Deletion of platelet-derived growth factor receptor-β improves diabetic nephropathy in Ca2+/calmodulin-dependent protein kinase IIα (Thr286Asp) transgenic mice

Aims/hypothesis The activation of platelet-derived growth factor receptor-β (PDGFR-β) signalling is increased in the glomeruli and tubules of diabetic animals. In this study, we examined the role of PDGFR-β signalling during the development of diabetic nephropathy. Methods We recently generated pancreatic beta cell-specific Ca 2+ /calmodulin-dependent protein kinase IIα (Thr286Asp) transgenic mice (CaMKIIα mice), which show very high plasma glucose levels up to 55.5 mmol/l and exhibit the features of diabetic nephropathy. These mice were crossed with conditional knockout mice in which Pdgfr-β (also known as Pdgfrb ) was deleted postnatally. The effect of the deletion of the Pdgfr-β gene on diabetic nephropathy in CaMKIIα mice was evaluated at 10 and 16 weeks of age.
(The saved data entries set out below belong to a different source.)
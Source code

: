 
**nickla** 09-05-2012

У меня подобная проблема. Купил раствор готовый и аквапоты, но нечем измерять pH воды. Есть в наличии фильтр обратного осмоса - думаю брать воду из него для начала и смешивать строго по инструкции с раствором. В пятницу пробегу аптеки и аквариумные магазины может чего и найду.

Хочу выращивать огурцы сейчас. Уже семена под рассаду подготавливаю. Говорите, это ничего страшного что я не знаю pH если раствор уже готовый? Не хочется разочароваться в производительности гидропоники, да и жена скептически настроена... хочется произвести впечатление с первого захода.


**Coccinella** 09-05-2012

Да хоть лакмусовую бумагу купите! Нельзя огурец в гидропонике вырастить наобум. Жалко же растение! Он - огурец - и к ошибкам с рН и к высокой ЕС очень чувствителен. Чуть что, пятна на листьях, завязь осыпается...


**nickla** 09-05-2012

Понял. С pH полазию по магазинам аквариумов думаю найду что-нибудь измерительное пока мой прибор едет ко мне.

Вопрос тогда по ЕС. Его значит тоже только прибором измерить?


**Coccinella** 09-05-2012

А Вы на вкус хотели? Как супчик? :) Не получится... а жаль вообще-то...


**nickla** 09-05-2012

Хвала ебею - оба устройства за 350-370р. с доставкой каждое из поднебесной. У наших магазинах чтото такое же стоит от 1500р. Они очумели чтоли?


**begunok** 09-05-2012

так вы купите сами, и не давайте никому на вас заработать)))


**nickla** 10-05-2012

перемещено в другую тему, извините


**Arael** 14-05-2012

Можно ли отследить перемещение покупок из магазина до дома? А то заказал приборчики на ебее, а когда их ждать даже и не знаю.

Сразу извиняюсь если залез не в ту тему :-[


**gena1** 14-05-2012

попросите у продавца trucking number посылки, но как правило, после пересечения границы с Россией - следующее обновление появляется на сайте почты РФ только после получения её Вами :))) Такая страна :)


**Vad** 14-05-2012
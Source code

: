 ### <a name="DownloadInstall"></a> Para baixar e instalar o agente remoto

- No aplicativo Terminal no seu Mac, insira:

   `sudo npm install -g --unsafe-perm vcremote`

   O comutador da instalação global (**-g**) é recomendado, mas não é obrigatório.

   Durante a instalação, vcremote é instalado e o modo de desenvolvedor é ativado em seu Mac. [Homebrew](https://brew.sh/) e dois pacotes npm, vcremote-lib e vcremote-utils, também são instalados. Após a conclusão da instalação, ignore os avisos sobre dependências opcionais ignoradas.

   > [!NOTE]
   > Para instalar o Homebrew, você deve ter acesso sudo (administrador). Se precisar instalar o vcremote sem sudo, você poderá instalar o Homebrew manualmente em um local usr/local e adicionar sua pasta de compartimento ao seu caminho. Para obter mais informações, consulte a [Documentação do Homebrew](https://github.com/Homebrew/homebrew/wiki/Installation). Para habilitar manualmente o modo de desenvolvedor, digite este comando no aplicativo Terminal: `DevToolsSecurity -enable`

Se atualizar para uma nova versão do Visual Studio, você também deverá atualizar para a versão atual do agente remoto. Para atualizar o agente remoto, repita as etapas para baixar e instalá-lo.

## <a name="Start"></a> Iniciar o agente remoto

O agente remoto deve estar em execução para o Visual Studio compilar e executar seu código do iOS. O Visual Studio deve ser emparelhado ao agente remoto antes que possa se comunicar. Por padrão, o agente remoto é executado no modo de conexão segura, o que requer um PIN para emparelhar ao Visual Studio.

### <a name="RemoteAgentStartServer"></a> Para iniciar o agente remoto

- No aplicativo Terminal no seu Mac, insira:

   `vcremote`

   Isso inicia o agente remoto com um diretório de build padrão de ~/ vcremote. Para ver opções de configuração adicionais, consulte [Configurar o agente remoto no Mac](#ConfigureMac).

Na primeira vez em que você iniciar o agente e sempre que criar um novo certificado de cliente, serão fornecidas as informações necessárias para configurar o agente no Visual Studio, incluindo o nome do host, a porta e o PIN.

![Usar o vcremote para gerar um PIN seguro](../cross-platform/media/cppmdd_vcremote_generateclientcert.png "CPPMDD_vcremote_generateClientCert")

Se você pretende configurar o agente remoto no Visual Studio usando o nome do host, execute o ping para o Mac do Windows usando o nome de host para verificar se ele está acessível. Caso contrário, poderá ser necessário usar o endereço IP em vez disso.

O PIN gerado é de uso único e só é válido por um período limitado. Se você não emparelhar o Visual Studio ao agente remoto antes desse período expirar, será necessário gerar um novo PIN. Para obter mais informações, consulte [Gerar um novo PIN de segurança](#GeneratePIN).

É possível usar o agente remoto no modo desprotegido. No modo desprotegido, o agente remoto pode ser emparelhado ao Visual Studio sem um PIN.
Results The plasma glucose concentrations and HbA 1c levels were elevated in the CaMKIIα mice from 4 weeks of age. Variables indicative of diabetic nephropathy, such as an increased urinary albumin/creatinine ratio, kidney weight/body weight ratio and mesangial area/glomerular area ratio, were observed at 16 weeks of age. The postnatal deletion of the Pdgfr-β gene significantly decreased the urinary albumin/creatinine ratio and mesangial area/glomerular area ratio without affecting the plasma glucose concentration. Furthermore, the increased oxidative stress in the kidneys of the CaMKIIα mice as shown by the increased urinary 8-hydroxydeoxyguanosine (8-OHdG) excretion and the increased expression of NAD(P)H oxidase 4 (NOX4), glutathione peroxidase 1 (GPX1) and manganese superoxide dismutase (MnSOD) was decreased by Pdgfr-β gene deletion. Conclusions/interpretation The activation of PDGFR-β signalling contributes to the progress of diabetic nephropathy, with an increase in oxidative stress and mesangial expansion in CaMKIIα mice.